Part of the performance--spoiler alert--involved a remarkably haunting performance of Rocky Top, the bluegrass standard. (There's a reason he sang it, and, no, I ain't telling.) I'm a sucker for bluegrass standards and so it was particularly enjoyable, especially in a room full of nerds and hipsters who probably only hear good ol' shitkicking banjo-playin' when they pass the country station on the Sirius Radio receptor they've ironically soldered to their Schwinn.
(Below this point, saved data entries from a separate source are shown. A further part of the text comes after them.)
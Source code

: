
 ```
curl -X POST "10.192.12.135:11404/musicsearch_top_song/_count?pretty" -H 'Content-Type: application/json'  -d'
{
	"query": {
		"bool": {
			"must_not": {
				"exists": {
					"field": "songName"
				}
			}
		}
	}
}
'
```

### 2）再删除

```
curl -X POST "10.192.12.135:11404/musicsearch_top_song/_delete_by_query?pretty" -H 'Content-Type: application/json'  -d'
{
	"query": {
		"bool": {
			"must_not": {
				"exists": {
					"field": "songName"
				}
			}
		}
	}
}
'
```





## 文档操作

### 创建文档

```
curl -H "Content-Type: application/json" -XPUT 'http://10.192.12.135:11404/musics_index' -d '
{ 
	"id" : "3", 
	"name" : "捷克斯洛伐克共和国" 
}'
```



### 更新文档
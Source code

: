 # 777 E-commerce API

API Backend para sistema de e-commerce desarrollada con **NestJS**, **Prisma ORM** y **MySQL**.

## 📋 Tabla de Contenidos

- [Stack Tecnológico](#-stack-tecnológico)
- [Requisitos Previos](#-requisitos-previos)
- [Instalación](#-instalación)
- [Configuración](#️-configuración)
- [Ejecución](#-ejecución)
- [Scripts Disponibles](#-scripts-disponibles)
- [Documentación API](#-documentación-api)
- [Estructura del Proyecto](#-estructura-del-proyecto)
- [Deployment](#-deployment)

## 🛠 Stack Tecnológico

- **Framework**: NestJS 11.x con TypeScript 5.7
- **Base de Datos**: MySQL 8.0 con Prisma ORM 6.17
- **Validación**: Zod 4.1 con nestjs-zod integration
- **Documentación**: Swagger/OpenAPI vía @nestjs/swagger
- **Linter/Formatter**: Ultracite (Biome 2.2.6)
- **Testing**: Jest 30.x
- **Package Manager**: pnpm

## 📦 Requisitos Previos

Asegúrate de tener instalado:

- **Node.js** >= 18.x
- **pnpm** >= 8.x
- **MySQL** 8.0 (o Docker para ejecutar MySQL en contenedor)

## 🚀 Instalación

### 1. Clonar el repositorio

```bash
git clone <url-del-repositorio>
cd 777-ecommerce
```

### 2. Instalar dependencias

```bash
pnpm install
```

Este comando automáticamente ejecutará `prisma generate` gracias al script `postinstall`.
However, for whatever reason, I decided to look up the lyrics to Rocky Top, since I didn't really know them. After reading them, I think perhaps we should have someone investigate Rocky Top, because it's pretty much X-Files strange up there. (For the record, each version of the lyrics I've look up for Rocky Top are slightly different, in what I am assuming is chalked up to "charming regional dialects" but in reality are "alarmingly irritating" when doing vigorous research like this.)

Let's take a look:
Well, I wish that I was on old Rocky Top
Down in the Tennessee hills
'Cause there ain't no smog, no smoke on Rocky Top
Ain't no telephone bill
OK, this isn't so bad. There's a large portion of every population center everywhere whose sole goal is to get to the point where they can get away from everyone and everything, including utility debt collectors and your boss wanting to know why you haven't shown up to work for six days in a row and why your voice mail is just someone playing a Dobro. Still, taking refuge where you actively know that there isn't any cell phone coverage tastes a little Ted Kaczynki to me.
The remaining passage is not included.